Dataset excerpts

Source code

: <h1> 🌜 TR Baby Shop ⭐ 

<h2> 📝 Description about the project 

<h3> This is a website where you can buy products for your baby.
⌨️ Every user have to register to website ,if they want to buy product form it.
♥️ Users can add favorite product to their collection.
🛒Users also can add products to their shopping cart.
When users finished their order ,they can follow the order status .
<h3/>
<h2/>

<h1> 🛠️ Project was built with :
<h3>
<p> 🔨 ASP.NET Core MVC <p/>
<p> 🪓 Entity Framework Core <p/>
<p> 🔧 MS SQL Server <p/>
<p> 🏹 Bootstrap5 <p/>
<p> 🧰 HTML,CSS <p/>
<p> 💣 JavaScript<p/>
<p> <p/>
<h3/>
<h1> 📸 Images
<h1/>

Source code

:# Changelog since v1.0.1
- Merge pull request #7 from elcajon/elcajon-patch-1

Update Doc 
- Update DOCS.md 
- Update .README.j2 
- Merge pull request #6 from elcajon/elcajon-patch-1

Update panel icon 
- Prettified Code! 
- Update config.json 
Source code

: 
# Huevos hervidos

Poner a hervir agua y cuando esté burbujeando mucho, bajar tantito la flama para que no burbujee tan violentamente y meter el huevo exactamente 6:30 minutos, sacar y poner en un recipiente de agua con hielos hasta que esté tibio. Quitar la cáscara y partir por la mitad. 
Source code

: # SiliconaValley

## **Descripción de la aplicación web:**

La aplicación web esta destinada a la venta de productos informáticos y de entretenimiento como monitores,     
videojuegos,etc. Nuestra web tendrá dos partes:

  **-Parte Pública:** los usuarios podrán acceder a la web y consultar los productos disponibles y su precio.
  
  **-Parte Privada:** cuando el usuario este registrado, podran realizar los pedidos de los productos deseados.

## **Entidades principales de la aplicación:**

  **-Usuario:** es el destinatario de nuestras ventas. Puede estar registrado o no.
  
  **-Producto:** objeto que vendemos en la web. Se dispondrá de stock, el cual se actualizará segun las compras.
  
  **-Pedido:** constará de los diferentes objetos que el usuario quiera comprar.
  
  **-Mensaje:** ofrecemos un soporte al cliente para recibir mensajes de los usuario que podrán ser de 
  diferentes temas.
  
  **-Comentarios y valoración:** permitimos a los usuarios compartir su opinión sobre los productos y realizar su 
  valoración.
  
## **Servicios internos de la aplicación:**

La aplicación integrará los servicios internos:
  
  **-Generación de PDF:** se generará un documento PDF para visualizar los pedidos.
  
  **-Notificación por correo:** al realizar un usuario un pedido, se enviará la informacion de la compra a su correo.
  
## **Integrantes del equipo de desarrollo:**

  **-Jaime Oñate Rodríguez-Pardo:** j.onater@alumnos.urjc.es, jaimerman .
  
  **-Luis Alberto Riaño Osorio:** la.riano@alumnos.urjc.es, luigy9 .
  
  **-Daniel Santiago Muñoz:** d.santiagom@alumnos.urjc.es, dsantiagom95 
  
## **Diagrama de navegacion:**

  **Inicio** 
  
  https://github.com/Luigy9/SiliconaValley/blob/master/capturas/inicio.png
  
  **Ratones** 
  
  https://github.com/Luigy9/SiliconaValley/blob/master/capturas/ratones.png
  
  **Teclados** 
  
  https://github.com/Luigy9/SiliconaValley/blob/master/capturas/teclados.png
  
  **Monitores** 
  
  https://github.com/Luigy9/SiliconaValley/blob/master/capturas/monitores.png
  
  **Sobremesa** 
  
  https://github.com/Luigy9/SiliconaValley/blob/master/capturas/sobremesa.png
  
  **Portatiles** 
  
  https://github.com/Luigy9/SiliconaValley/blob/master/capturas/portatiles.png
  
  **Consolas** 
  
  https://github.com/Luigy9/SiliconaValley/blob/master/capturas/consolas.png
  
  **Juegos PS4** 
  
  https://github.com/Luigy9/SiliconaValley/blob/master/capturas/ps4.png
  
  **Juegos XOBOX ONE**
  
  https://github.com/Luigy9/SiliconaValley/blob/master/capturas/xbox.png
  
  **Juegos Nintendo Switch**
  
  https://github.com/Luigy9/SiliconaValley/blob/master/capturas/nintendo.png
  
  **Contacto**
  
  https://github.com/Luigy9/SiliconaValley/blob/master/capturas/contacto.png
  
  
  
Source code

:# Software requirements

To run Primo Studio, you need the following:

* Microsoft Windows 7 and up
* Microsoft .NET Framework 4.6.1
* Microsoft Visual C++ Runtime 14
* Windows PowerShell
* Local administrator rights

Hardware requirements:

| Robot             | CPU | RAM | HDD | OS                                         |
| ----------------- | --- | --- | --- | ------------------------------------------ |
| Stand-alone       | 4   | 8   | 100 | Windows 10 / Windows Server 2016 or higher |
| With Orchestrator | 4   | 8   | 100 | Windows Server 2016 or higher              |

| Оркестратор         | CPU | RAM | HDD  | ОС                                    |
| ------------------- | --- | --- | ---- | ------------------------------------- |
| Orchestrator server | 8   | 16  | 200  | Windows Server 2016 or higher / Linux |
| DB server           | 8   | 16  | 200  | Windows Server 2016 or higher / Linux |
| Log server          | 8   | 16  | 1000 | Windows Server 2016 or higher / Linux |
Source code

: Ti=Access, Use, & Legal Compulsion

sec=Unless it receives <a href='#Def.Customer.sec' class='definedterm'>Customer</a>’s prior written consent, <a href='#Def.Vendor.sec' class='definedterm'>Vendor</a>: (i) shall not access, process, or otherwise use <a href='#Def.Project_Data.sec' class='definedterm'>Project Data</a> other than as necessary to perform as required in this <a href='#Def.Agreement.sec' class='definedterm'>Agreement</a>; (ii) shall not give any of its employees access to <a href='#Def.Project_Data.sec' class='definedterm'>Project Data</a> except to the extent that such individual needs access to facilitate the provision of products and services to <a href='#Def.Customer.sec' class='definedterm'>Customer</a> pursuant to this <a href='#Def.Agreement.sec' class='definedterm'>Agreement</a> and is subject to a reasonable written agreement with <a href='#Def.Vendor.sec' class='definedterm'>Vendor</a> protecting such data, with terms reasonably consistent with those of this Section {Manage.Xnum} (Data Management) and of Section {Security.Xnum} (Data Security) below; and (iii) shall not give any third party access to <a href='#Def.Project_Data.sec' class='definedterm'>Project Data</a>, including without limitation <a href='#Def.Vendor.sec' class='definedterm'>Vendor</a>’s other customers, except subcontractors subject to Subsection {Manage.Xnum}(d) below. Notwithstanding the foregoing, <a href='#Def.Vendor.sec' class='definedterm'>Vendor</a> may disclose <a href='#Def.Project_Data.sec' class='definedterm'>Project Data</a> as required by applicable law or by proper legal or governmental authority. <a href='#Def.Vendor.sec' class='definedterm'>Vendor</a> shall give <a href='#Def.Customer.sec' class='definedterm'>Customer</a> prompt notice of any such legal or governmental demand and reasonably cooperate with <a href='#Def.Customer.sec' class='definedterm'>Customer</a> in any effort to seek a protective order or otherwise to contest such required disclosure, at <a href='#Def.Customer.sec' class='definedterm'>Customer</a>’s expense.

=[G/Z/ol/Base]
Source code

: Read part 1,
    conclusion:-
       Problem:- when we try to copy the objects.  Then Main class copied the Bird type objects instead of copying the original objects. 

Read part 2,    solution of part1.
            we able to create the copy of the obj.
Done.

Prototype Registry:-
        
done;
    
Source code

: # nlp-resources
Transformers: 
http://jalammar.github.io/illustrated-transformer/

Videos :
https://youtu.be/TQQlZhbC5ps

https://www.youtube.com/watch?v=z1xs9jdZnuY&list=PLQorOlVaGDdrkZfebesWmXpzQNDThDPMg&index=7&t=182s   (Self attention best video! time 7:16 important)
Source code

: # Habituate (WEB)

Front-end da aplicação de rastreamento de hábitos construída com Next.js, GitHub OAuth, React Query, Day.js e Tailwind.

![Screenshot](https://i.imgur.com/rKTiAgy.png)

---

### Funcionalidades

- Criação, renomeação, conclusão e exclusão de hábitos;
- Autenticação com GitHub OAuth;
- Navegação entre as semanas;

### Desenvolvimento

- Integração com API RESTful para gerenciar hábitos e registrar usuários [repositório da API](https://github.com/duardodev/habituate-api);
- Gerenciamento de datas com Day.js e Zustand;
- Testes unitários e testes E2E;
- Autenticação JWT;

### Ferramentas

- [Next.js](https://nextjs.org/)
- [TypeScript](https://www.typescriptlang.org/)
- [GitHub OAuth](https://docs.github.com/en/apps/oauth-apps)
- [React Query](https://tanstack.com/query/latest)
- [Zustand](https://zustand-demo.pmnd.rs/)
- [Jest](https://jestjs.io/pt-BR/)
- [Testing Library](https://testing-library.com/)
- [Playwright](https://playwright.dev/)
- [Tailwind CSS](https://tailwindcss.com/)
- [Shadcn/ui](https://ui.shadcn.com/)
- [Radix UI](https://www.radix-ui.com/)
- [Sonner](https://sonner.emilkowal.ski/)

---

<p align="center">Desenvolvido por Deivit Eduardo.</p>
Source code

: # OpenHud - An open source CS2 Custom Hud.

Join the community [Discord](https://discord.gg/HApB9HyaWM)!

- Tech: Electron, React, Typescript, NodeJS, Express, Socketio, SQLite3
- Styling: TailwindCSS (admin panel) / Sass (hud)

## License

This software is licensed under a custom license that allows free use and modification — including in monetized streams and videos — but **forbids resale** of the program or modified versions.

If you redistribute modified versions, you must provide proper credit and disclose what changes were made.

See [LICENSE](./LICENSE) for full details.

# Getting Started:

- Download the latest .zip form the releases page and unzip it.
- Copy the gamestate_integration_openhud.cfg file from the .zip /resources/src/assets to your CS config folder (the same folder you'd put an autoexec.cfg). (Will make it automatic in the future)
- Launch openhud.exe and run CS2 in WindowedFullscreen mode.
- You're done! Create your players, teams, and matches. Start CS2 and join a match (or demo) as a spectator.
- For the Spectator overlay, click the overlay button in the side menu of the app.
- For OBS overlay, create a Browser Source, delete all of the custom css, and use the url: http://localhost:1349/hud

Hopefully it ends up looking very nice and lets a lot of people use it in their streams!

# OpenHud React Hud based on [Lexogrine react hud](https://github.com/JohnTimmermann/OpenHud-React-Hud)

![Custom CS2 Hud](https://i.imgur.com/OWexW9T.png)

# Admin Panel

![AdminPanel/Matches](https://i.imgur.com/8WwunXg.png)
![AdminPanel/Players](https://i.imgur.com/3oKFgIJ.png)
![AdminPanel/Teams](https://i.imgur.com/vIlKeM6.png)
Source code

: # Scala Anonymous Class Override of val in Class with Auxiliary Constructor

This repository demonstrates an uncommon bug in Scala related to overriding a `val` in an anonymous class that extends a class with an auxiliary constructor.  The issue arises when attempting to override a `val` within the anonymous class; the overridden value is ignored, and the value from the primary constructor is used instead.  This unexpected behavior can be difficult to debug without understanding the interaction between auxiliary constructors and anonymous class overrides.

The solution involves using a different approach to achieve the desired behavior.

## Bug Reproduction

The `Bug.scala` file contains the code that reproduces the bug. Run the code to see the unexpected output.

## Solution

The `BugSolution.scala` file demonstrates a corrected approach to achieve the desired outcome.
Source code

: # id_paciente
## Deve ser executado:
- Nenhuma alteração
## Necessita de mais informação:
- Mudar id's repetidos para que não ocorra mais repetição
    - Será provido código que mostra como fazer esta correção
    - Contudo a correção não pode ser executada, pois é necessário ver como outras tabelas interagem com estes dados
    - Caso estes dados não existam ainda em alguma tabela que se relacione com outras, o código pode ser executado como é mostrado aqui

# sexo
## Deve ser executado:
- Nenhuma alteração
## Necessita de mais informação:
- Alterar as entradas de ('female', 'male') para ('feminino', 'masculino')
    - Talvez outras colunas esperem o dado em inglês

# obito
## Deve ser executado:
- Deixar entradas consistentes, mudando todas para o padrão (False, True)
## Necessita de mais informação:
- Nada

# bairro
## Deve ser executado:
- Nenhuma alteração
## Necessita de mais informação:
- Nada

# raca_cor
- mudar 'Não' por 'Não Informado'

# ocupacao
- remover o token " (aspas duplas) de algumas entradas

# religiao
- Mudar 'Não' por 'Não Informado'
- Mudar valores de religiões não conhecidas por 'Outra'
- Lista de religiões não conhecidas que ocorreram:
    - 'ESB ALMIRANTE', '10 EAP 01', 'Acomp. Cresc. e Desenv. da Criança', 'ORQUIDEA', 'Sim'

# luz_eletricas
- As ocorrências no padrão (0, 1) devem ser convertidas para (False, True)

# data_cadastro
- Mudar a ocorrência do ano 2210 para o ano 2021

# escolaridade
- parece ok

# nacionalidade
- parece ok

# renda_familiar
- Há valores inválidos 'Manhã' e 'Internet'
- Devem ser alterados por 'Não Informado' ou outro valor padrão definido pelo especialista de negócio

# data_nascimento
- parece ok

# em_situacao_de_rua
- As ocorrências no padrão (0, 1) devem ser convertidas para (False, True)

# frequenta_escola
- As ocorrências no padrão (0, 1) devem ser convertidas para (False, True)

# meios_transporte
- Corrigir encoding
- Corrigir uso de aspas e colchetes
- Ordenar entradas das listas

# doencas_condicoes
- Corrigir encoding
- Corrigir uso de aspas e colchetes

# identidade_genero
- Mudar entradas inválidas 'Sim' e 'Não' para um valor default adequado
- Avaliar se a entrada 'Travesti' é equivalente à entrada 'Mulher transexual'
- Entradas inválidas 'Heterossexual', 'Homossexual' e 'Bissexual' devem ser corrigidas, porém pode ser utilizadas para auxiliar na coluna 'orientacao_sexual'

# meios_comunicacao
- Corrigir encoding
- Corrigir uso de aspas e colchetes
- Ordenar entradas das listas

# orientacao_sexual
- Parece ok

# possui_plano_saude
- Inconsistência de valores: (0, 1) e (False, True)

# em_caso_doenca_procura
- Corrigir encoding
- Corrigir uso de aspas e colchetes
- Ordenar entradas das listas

* What the task requires
Copy out only the lines above from the one with "los productos deseados." to the one with "diferentes temas.", inclusive, exactly as they stand.

* Final answer
  **-Parte Privada:** cuando el usuario este registrado, podran realizar los pedidos de los productos deseados.

## **Entidades principales de la aplicación:**

  **-Usuario:** es el destinatario de nuestras ventas. Puede estar registrado o no.
  
  **-Producto:** objeto que vendemos en la web. Se dispondrá de stock, el cual se actualizará segun las compras.
  
  **-Pedido:** constará de los diferentes objetos que el usuario quiera comprar.
  
  **-Mensaje:** ofrecemos un soporte al cliente para recibir mensajes de los usuario que podrán ser de 
  diferentes temas.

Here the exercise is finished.